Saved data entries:
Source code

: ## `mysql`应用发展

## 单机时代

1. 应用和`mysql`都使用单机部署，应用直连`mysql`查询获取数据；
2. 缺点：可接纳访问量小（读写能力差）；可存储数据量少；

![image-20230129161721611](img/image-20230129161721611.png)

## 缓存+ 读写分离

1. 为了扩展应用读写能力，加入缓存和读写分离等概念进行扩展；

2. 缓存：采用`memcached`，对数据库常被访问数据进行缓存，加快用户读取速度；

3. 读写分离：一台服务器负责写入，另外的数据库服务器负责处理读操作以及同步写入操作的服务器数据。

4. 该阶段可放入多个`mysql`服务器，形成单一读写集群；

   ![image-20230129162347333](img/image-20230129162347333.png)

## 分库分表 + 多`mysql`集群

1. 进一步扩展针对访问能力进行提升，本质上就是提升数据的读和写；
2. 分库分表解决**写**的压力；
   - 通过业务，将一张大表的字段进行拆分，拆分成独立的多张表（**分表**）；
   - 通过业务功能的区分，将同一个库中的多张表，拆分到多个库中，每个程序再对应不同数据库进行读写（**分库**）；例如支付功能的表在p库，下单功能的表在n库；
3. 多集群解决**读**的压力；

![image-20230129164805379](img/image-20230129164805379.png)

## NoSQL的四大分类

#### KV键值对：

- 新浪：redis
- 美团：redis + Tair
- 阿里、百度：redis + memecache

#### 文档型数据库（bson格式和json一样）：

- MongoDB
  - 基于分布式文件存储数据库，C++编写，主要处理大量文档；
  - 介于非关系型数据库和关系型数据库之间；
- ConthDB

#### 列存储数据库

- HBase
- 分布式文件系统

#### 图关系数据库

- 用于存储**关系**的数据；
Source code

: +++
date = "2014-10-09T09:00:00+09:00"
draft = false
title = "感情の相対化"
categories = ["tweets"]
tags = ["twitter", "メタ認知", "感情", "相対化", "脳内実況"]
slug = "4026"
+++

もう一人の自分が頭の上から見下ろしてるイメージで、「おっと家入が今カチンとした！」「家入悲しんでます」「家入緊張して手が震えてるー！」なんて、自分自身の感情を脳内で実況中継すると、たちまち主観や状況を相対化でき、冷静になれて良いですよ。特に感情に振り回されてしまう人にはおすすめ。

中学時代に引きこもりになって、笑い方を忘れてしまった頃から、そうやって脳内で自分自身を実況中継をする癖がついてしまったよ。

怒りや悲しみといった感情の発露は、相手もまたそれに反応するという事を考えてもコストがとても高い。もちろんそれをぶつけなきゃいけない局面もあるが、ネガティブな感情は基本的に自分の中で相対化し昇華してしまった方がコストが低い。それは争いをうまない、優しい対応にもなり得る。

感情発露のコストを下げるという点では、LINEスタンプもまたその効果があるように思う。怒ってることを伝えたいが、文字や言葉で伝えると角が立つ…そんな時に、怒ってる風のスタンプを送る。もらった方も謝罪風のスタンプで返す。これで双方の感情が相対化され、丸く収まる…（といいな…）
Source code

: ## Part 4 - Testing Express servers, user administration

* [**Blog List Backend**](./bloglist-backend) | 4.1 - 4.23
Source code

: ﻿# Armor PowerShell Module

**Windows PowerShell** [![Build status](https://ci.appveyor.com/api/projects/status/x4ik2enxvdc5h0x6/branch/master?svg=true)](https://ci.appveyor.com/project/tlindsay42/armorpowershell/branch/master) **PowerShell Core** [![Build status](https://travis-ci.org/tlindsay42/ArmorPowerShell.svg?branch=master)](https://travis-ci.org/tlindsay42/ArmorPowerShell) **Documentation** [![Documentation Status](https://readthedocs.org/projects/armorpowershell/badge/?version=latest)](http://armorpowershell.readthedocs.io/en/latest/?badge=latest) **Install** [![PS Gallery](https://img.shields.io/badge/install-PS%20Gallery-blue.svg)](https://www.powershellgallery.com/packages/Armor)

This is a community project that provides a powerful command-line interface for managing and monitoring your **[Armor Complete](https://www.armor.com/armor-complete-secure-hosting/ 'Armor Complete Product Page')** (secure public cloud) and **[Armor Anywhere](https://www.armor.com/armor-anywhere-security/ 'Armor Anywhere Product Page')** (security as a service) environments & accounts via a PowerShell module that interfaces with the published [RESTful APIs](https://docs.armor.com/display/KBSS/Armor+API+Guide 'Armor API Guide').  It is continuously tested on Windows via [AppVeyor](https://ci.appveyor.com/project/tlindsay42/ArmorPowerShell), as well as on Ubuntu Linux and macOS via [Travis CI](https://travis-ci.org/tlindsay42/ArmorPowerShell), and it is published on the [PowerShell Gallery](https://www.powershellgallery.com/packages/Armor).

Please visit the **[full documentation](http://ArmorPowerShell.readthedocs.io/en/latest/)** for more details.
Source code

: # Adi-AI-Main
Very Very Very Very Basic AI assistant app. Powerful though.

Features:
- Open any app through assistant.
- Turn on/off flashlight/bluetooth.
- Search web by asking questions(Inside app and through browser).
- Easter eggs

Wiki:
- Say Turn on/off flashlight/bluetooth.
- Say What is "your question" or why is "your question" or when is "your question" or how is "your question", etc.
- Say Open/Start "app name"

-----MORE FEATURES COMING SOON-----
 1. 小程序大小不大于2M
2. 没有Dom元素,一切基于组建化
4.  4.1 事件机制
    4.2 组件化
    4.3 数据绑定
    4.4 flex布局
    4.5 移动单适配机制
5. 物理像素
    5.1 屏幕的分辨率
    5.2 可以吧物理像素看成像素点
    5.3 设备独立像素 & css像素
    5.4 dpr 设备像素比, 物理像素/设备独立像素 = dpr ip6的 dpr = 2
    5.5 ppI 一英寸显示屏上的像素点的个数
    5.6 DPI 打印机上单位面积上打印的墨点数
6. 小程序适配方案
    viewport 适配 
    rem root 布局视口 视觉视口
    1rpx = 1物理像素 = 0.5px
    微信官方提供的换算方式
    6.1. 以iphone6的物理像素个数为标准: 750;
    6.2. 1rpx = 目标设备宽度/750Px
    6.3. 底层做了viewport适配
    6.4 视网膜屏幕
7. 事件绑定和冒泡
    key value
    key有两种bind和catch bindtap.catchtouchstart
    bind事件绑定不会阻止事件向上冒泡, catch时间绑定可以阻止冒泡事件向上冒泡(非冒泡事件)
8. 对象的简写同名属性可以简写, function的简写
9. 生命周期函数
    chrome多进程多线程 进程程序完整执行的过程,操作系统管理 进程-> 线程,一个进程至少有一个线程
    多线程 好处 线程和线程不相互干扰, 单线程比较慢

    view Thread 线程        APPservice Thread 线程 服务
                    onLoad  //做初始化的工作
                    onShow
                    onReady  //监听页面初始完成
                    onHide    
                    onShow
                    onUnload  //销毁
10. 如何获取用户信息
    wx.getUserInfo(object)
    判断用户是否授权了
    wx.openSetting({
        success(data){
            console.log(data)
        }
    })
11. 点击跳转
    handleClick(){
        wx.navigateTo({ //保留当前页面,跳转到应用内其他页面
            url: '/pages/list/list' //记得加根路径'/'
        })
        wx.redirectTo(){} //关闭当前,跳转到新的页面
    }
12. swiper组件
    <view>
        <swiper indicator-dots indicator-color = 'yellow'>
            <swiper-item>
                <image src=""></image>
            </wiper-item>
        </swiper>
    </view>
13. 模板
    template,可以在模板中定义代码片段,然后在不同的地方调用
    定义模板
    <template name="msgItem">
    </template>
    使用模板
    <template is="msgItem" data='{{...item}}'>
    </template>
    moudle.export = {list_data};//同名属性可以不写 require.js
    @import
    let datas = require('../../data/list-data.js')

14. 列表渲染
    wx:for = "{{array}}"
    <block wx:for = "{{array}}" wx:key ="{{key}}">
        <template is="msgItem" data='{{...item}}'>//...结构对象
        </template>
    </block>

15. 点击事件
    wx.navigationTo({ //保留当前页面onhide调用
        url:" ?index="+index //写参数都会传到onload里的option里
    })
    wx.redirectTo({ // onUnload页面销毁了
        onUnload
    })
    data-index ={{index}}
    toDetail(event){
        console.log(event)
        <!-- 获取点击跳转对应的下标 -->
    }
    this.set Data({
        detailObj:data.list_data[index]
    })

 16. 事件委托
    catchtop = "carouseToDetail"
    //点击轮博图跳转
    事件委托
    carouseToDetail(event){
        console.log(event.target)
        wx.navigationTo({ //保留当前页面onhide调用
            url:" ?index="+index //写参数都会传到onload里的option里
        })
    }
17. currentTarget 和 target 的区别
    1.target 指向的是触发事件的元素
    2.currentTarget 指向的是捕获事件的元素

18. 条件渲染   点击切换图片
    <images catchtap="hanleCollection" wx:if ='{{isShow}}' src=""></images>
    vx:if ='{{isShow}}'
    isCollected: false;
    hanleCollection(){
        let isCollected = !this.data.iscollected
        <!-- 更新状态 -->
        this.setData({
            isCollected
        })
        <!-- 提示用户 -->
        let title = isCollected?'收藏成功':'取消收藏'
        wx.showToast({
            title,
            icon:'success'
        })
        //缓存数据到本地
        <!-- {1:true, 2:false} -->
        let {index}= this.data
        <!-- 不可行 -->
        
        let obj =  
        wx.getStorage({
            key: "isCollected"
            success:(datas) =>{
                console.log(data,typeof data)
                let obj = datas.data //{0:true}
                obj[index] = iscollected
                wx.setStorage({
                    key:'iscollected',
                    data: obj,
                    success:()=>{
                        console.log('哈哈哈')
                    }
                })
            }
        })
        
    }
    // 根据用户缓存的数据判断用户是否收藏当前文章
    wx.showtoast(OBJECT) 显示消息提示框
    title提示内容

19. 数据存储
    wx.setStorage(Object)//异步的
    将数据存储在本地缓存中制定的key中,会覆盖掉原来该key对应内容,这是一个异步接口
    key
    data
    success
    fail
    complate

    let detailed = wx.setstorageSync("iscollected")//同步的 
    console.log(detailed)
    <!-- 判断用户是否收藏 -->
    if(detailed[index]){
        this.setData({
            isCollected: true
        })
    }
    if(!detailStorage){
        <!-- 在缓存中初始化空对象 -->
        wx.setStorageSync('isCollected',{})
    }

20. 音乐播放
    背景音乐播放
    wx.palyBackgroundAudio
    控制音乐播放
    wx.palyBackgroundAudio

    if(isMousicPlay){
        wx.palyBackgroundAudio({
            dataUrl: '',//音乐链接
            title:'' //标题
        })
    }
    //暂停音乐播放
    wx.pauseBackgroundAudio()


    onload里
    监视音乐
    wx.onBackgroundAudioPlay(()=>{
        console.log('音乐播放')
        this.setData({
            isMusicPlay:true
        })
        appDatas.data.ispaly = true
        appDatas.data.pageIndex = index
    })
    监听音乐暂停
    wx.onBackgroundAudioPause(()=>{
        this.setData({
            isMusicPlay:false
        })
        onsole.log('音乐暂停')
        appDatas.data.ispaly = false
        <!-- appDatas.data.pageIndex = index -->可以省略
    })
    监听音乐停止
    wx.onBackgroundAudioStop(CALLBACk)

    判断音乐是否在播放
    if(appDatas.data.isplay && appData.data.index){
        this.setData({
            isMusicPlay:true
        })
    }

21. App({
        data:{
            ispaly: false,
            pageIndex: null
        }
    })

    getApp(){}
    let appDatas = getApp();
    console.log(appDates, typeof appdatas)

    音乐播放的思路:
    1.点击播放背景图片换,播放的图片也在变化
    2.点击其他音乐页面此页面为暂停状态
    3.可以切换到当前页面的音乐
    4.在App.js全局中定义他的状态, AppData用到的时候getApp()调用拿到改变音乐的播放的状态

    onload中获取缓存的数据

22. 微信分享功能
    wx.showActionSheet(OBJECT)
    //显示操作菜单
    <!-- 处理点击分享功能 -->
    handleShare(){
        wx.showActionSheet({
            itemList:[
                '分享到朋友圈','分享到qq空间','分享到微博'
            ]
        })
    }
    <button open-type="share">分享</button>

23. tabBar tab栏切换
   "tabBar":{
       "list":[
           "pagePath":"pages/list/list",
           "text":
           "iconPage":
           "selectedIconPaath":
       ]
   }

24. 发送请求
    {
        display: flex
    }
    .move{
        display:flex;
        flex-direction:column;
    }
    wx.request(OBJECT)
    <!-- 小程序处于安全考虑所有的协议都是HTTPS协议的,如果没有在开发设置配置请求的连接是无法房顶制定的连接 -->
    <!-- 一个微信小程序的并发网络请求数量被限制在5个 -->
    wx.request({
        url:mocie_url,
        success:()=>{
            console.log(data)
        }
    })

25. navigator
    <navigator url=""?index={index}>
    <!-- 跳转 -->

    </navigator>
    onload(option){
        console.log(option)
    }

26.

◆ PROBLEM DETAILS
Whenever a line of the entries contains "isShow", it counts toward the total; state that total alone.

◆ RESPONSE TO THIS TASK
2